▶ **Problem description**: Copy every line of the listing that holds the string "synthesizer".

▶ **Records to use**:

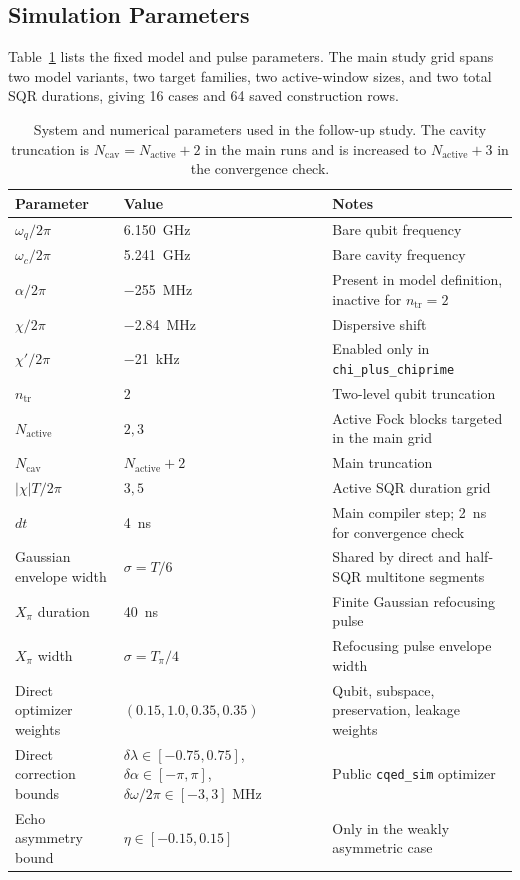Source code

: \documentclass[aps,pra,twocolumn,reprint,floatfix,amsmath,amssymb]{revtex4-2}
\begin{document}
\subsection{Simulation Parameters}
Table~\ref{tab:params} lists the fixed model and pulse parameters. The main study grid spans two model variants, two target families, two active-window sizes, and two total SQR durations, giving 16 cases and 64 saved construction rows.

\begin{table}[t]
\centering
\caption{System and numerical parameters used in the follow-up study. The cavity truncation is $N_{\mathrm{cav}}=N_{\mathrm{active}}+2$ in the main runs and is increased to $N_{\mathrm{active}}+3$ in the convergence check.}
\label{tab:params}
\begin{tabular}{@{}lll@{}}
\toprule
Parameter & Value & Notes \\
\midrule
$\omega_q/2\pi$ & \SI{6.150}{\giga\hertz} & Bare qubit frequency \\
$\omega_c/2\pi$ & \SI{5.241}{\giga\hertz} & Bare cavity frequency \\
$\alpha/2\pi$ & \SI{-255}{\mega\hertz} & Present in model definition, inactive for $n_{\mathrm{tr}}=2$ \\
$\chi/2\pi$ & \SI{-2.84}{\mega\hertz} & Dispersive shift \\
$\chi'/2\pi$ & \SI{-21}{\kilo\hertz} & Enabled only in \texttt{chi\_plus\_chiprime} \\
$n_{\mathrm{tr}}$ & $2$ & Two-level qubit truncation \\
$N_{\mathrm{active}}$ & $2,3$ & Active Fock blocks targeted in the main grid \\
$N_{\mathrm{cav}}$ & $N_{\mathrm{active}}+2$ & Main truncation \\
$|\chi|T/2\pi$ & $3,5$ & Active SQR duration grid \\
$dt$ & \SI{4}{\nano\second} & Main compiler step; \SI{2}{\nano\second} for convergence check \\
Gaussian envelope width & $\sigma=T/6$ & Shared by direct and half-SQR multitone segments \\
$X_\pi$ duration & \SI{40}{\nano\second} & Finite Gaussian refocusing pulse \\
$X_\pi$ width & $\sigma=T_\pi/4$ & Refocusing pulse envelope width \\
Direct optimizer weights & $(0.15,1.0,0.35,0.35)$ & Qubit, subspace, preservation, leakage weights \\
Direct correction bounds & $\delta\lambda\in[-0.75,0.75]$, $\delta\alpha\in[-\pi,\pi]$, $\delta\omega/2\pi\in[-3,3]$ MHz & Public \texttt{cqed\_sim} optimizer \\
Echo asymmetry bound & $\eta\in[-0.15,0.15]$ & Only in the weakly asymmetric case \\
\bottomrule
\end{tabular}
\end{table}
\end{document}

...

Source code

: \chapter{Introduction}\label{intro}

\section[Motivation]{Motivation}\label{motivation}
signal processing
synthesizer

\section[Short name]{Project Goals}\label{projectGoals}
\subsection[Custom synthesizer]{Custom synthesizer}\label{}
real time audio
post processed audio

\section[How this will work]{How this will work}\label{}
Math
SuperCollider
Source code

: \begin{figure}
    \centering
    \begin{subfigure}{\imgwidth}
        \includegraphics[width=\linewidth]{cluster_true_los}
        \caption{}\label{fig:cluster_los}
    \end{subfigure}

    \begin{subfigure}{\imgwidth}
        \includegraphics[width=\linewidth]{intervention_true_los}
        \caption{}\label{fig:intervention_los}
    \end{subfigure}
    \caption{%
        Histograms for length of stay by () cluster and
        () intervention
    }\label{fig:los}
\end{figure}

* * *

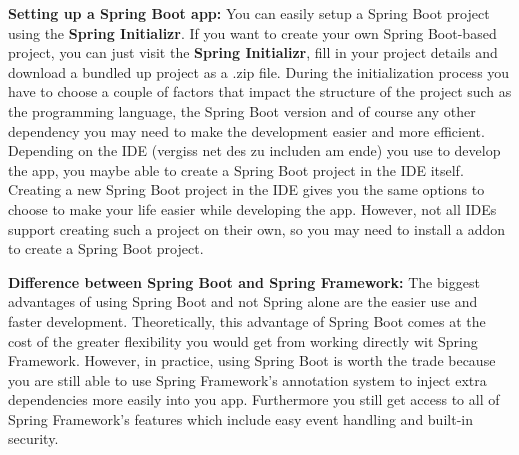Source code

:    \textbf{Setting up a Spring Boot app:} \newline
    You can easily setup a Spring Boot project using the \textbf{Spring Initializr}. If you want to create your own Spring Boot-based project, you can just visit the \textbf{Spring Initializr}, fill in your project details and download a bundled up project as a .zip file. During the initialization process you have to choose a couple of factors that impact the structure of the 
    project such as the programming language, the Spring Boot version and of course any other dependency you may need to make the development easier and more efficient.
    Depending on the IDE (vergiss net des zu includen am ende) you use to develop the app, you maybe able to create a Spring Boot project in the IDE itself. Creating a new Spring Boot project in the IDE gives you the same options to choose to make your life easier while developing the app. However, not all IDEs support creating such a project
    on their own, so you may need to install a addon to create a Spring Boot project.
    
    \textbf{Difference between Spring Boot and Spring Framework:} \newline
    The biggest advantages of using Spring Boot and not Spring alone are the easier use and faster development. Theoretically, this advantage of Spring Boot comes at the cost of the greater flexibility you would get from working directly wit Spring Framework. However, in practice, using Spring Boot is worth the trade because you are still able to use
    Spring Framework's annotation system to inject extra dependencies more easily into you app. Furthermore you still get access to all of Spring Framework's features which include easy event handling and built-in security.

▶ **Exercise output**:
synthesizer
\subsection[Custom synthesizer]{Custom synthesizer}\label{}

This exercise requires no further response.